▸ **Exercise objective**:
Each record is to be transcribed in full and exactly.

▸ **Task material**:
■ ■ ■ ■ ■ ■ ■

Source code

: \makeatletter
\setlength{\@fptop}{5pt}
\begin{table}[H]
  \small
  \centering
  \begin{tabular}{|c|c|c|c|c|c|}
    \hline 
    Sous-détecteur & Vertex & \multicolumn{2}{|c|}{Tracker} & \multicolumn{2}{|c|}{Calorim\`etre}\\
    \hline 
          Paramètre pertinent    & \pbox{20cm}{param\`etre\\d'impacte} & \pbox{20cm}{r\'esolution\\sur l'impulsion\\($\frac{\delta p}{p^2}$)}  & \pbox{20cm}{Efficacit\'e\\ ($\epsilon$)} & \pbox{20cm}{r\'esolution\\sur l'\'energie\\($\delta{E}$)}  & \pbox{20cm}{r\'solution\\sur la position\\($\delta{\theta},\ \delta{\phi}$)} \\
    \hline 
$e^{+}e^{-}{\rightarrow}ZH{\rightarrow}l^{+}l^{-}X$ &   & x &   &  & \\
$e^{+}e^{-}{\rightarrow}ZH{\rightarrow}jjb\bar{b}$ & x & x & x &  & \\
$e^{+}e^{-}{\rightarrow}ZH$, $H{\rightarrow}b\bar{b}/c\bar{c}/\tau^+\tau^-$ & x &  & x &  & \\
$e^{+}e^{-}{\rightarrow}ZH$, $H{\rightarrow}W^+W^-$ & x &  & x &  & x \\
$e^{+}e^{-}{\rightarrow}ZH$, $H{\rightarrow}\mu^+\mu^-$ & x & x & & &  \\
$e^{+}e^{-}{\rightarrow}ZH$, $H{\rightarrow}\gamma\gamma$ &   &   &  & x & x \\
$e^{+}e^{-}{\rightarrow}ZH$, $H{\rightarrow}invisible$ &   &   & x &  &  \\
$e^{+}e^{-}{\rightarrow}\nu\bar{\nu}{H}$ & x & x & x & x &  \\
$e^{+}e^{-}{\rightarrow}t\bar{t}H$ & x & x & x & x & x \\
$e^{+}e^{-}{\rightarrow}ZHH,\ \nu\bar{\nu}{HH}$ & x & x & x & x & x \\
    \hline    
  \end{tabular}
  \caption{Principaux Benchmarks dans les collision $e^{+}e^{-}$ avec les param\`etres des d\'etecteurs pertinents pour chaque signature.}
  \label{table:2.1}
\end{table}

■ ■ ■ ■ ■ ■ ■

▸ **Result below**:
Source code

: \makeatletter
\setlength{\@fptop}{5pt}
\begin{table}[H]
  \small
  \centering
  \begin{tabular}{|c|c|c|c|c|c|}
    \hline 
    Sous-détecteur & Vertex & \multicolumn{2}{|c|}{Tracker} & \multicolumn{2}{|c|}{Calorim\`etre}\\
    \hline 
          Paramètre pertinent    & \pbox{20cm}{param\`etre\\d'impacte} & \pbox{20cm}{r\'esolution\\sur l'impulsion\\($\frac{\delta p}{p^2}$)}  & \pbox{20cm}{Efficacit\'e\\ ($\epsilon$)} & \pbox{20cm}{r\'esolution\\sur l'\'energie\\($\delta{E}$)}  & \pbox{20cm}{r\'solution\\sur la position\\($\delta{\theta},\ \delta{\phi}$)} \\
    \hline 
$e^{+}e^{-}{\rightarrow}ZH{\rightarrow}l^{+}l^{-}X$ &   & x &   &  & \\
$e^{+}e^{-}{\rightarrow}ZH{\rightarrow}jjb\bar{b}$ & x & x & x &  & \\
$e^{+}e^{-}{\rightarrow}ZH$, $H{\rightarrow}b\bar{b}/c\bar{c}/\tau^+\tau^-$ & x &  & x &  & \\
$e^{+}e^{-}{\rightarrow}ZH$, $H{\rightarrow}W^+W^-$ & x &  & x &  & x \\
$e^{+}e^{-}{\rightarrow}ZH$, $H{\rightarrow}\mu^+\mu^-$ & x & x & & &  \\
$e^{+}e^{-}{\rightarrow}ZH$, $H{\rightarrow}\gamma\gamma$ &   &   &  & x & x \\
$e^{+}e^{-}{\rightarrow}ZH$, $H{\rightarrow}invisible$ &   &   & x &  &  \\
$e^{+}e^{-}{\rightarrow}\nu\bar{\nu}{H}$ & x & x & x & x &  \\
$e^{+}e^{-}{\rightarrow}t\bar{t}H$ & x & x & x & x & x \\
$e^{+}e^{-}{\rightarrow}ZHH,\ \nu\bar{\nu}{HH}$ & x & x & x & x & x \\
    \hline    
  \end{tabular}
  \caption{Principaux Benchmarks dans les collision $e^{+}e^{-}$ avec les param\`etres des d\'etecteurs pertinents pour chaque signature.}
  \label{table:2.1}
\end{table}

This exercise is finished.